ユネスコ無形文化遺産登録に向けて再提案へ、吉浜のスネカなど来訪神行事

▲ ユネスコ無形文化遺産登録を目指し、各地の来訪神行事とともに再提出される吉浜のスネカ(写真は今年1月)

 国の文化審査会は22日、国連教育科学文化機関(ユネスコ)の無形文化遺産登録に向けた審査が先送りとなっている「来訪神:仮面・仮装の神々」に関し、平成30年の審査案件として再提案することを決めた。再提案では、大船渡市三陸町吉浜のスネカなど8件に、鹿児島県鹿児島郡に伝わる2件を追加し、より内容を充実。来月末に改めてユネスコ事務局へ提案し、30年11月ごろにユネスコ政府間委員会で審議が行われる見通しとなっている。

 

 「来訪神:仮面・仮装の神々」は、仮面・仮装の異形の姿をした者が「来訪神」として、年の初めや季節の変わり目などに家々を訪れ、子どもや怠け者を戒めたり、人々に幸や福をもたらしたりする行事。
 国は、国指定重要無形民俗文化財である、吉浜のスネカ、甑島(こしきじま)のトシドン(鹿児島県薩摩川内市、21年無形文化遺産登録)、男鹿のナマハゲ(秋田県男鹿市、23年無形文化遺産「情報照会」)、能登のアマメハギ(石川県輪島市、能登町)、宮古島のパーントゥ(沖縄県宮古島市)、遊佐の小正月行事(山形県遊佐町)、米川の水かぶり(宮城県登米市)、見島のカセドリ(佐賀県佐賀市)の8件を対象に、昨年3月ユネスコ事務局へ提案していた。
 29年秋ごろには、ユネスコ政府間委員会で登録にかかる審査が行われる予定だった。しかし、昨年6月、世界各国からの提案件数が上限の50件を超えたため、審査は1年繰り延べとなった。
 その後、今年に入って国は新たに、来訪神行事である薩摩硫黄島のメンドン(鹿児島県三島村)と、悪石島のボゼ(同十島村)を国指定重要無形民俗文化財に指定。今回、この2件を加えた10件の来訪神行事を、ユネスコ事務局側へ再提出することに決めた。
 文化庁が公表した今後のスケジュールによると、来月に無形文化遺産保護条約関係省庁連絡会議で審議がなされたあと、同月末にはユネスコ事務局に提案書を提出。
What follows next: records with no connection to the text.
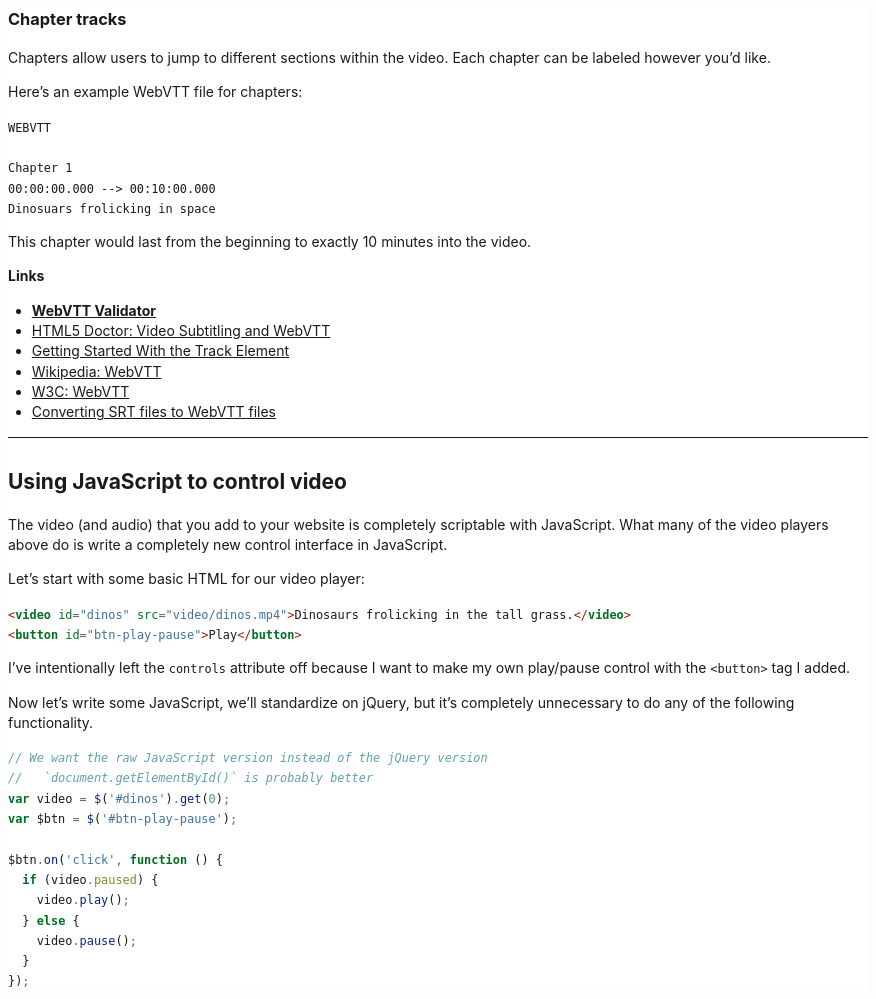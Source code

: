 ### Chapter tracks

Chapters allow users to jump to different sections within the video. Each chapter can be labeled however you’d like.

Here’s an example WebVTT file for chapters:

```vtt
WEBVTT

Chapter 1
00:00:00.000 --> 00:10:00.000
Dinosuars frolicking in space
```

This chapter would last from the beginning to exactly 10 minutes into the video.

**Links**

- **[WebVTT Validator](https://quuz.org/webvtt/)**
- [HTML5 Doctor: Video Subtitling and WebVTT](http://html5doctor.com/video-subtitling-and-webvtt/)
- [Getting Started With the Track Element](http://www.html5rocks.com/en/tutorials/track/basics/)
- [Wikipedia: WebVTT](https://en.wikipedia.org/wiki/WebVTT)
- [W3C: WebVTT](http://dev.w3.org/html5/webvtt/)
- [Converting SRT files to WebVTT files](http://www.webvtt.org/)

---

## Using JavaScript to control video

The video (and audio) that you add to your website is completely scriptable with JavaScript. What many of the video players above do is write a completely new control interface in JavaScript.

Let’s start with some basic HTML for our video player:

```html
<video id="dinos" src="video/dinos.mp4">Dinosaurs frolicking in the tall grass.</video>
<button id="btn-play-pause">Play</button>
```

I’ve intentionally left the `controls` attribute off because I want to make my own play/pause control with the `<button>` tag I added.

Now let’s write some JavaScript, we’ll standardize on jQuery, but it’s completely unnecessary to do any of the following functionality.

```js
// We want the raw JavaScript version instead of the jQuery version
//   `document.getElementById()` is probably better
var video = $('#dinos').get(0);
var $btn = $('#btn-play-pause');

$btn.on('click', function () {
  if (video.paused) {
    video.play();
  } else {
    video.pause();
  }
});
```
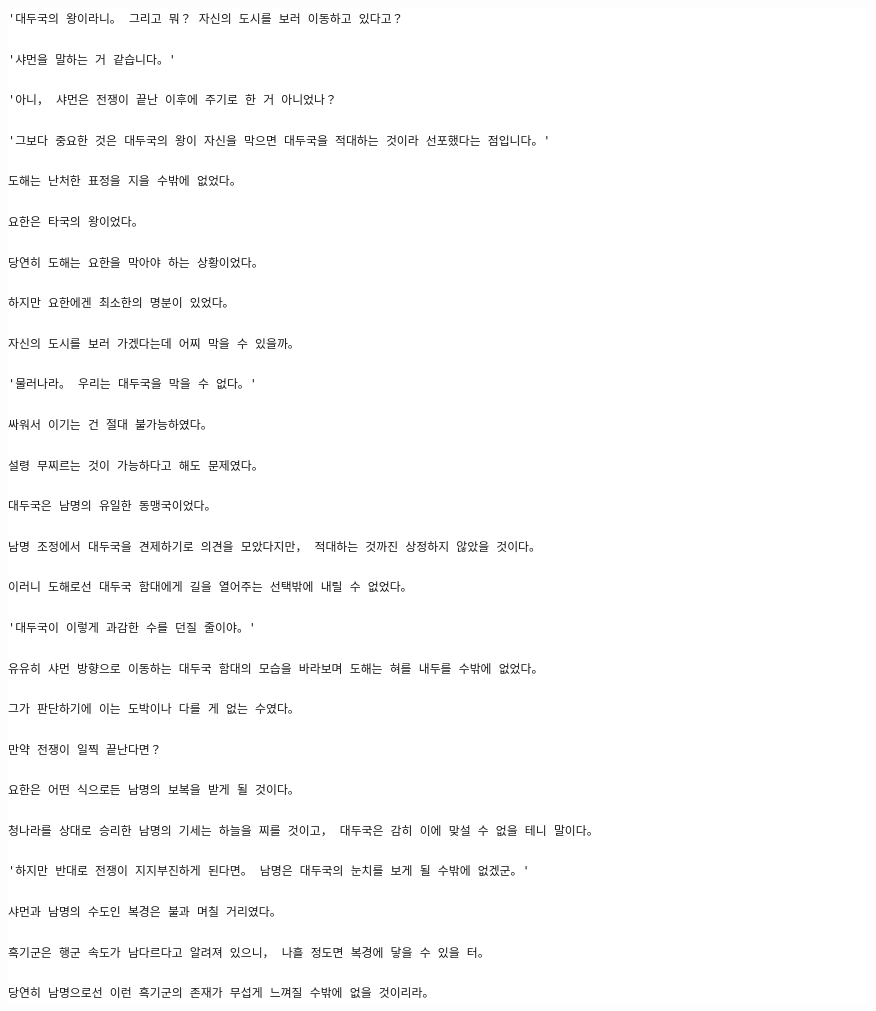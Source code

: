 	'대두국의 왕이라니。 그리고 뭐？ 자신의 도시를 보러 이동하고 있다고？

	'샤먼을 말하는 거 같습니다。'

	'아니， 샤먼은 전쟁이 끝난 이후에 주기로 한 거 아니었나？

	'그보다 중요한 것은 대두국의 왕이 자신을 막으면 대두국을 적대하는 것이라 선포했다는 점입니다。'

	도해는 난처한 표정을 지을 수밖에 없었다。

	요한은 타국의 왕이었다。

	당연히 도해는 요한을 막아야 하는 상황이었다。

	하지만 요한에겐 최소한의 명분이 있었다。

	자신의 도시를 보러 가겠다는데 어찌 막을 수 있을까。

	'물러나라。 우리는 대두국을 막을 수 없다。'

	싸워서 이기는 건 절대 불가능하였다。

	설령 무찌르는 것이 가능하다고 해도 문제였다。

	대두국은 남명의 유일한 동맹국이었다。

	남명 조정에서 대두국을 견제하기로 의견을 모았다지만， 적대하는 것까진 상정하지 않았을 것이다。

	이러니 도해로선 대두국 함대에게 길을 열어주는 선택밖에 내릴 수 없었다。

	'대두국이 이렇게 과감한 수를 던질 줄이야。'

	유유히 샤먼 방향으로 이동하는 대두국 함대의 모습을 바라보며 도해는 혀를 내두를 수밖에 없었다。

	그가 판단하기에 이는 도박이나 다를 게 없는 수였다。

	만약 전쟁이 일찍 끝난다면？

	요한은 어떤 식으로든 남명의 보복을 받게 될 것이다。

	청나라를 상대로 승리한 남명의 기세는 하늘을 찌를 것이고， 대두국은 감히 이에 맞설 수 없을 테니 말이다。

	'하지만 반대로 전쟁이 지지부진하게 된다면。 남명은 대두국의 눈치를 보게 될 수밖에 없겠군。'

	샤먼과 남명의 수도인 복경은 불과 며칠 거리였다。

	흑기군은 행군 속도가 남다르다고 알려져 있으니， 나흘 정도면 복경에 닿을 수 있을 터。

	당연히 남명으로선 이런 흑기군의 존재가 무섭게 느껴질 수밖에 없을 것이리라。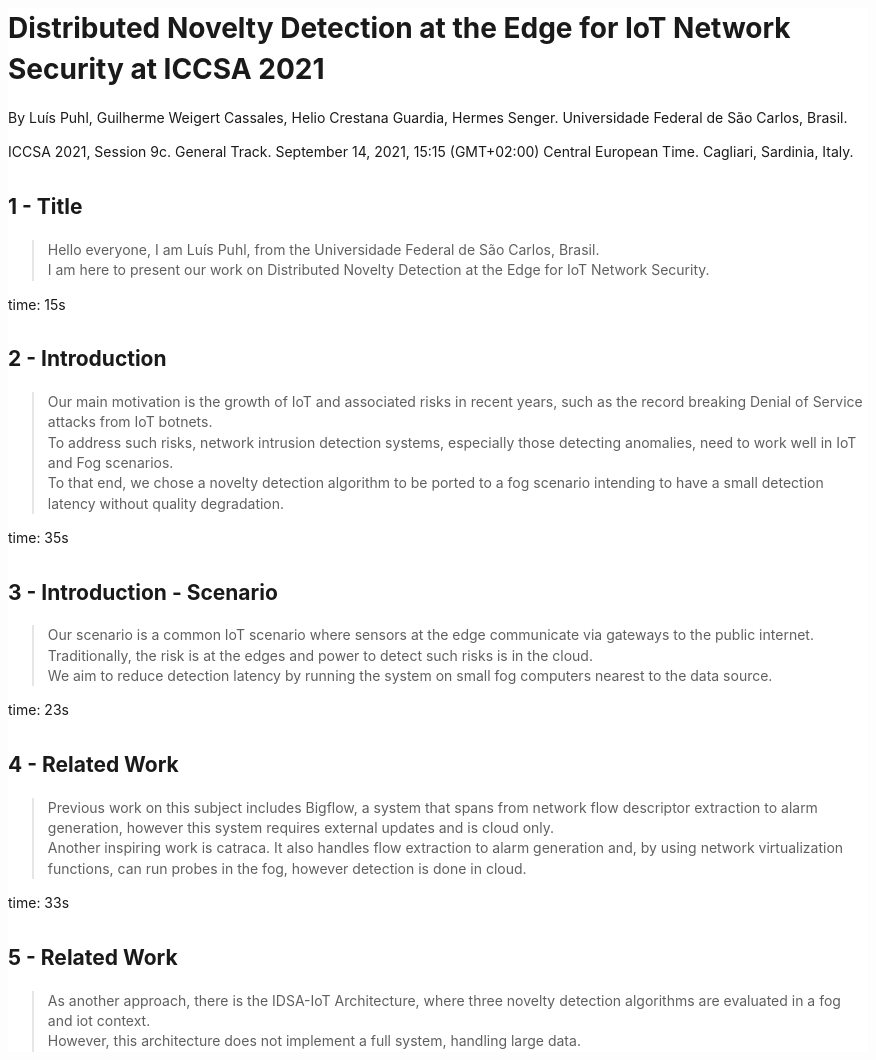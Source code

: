 # Distributed Novelty Detection at the Edge for IoT Network Security at ICCSA 2021

By Luís Puhl, Guilherme Weigert Cassales, Helio Crestana Guardia, Hermes Senger.
Universidade Federal de São Carlos, Brasil.

ICCSA 2021, Session 9c. General Track.
September 14, 2021, 15:15 (GMT+02:00) Central European Time.
Cagliari, Sardinia, Italy.

## 1 - Title

>Hello everyone, I am Luís Puhl, from the Universidade Federal de São Carlos, Brasil.\
I am here to present our work on Distributed Novelty Detection at the Edge for IoT Network Security.

time: 15s

## 2 - Introduction

>Our main motivation is the growth of IoT and associated risks in recent years, such as the record breaking Denial of Service attacks from IoT botnets.\
To address such risks, network intrusion detection systems, especially those detecting anomalies, need to work well in IoT and Fog scenarios.\
To that end, we chose a novelty detection algorithm to be ported to a fog scenario intending to have a small detection latency without quality degradation.

time: 35s

## 3 - Introduction - Scenario

>Our scenario is a common IoT scenario where sensors at the edge communicate via gateways to the public internet.\
Traditionally, the risk is at the edges and power to detect such risks is in the cloud.\
We aim to reduce detection latency by running the system on small fog computers nearest to the data source.

time: 23s

## 4 - Related Work

>Previous work on this subject includes Bigflow, a system that spans from network flow descriptor extraction to alarm generation, however this system requires external updates and is cloud only.\
Another inspiring work is catraca. It also handles flow extraction to alarm generation and, by using network virtualization functions, can run probes in the fog, however detection is done in cloud.

time: 33s

## 5 - Related Work

>As another approach, there is the IDSA-IoT Architecture, where three novelty detection algorithms are evaluated in a fog and iot context.\
However, this architecture does not implement a full system, handling large data.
30年10月ごろに評価機関による事前審査の勧告、同11月ごろには政府間委員会での審議を予定する。
 吉浜のスネカは、180年以上前から伝わる小正月の伝統行事。鬼とも獣ともつかない恐ろしい形相の面をかぶり、家々に押し入っては怠け者を戒めるもので、豊漁と五穀豊穣の祈りも込められる。
 吉浜スネカ保存会が伝承活動の中心を担っており、地元の中学生も参加。平成16年に国重要無形民俗文化財の指定を受けた。
 戸田公明市長は「ユネスコ無形文化遺産代表一覧表へ改めて提案することが決定され、大変喜ばしく思う。地域の方々が大切に守り伝えてきた伝統行事が無形文化遺産に登録され、その背景にある風土の魅力と人々の心が世界へと伝えられることは、市にとっても意義深いこと。来訪神行事の伝統を担う全国の皆さまとともに、登録の実現を願っている」と期待を込めている。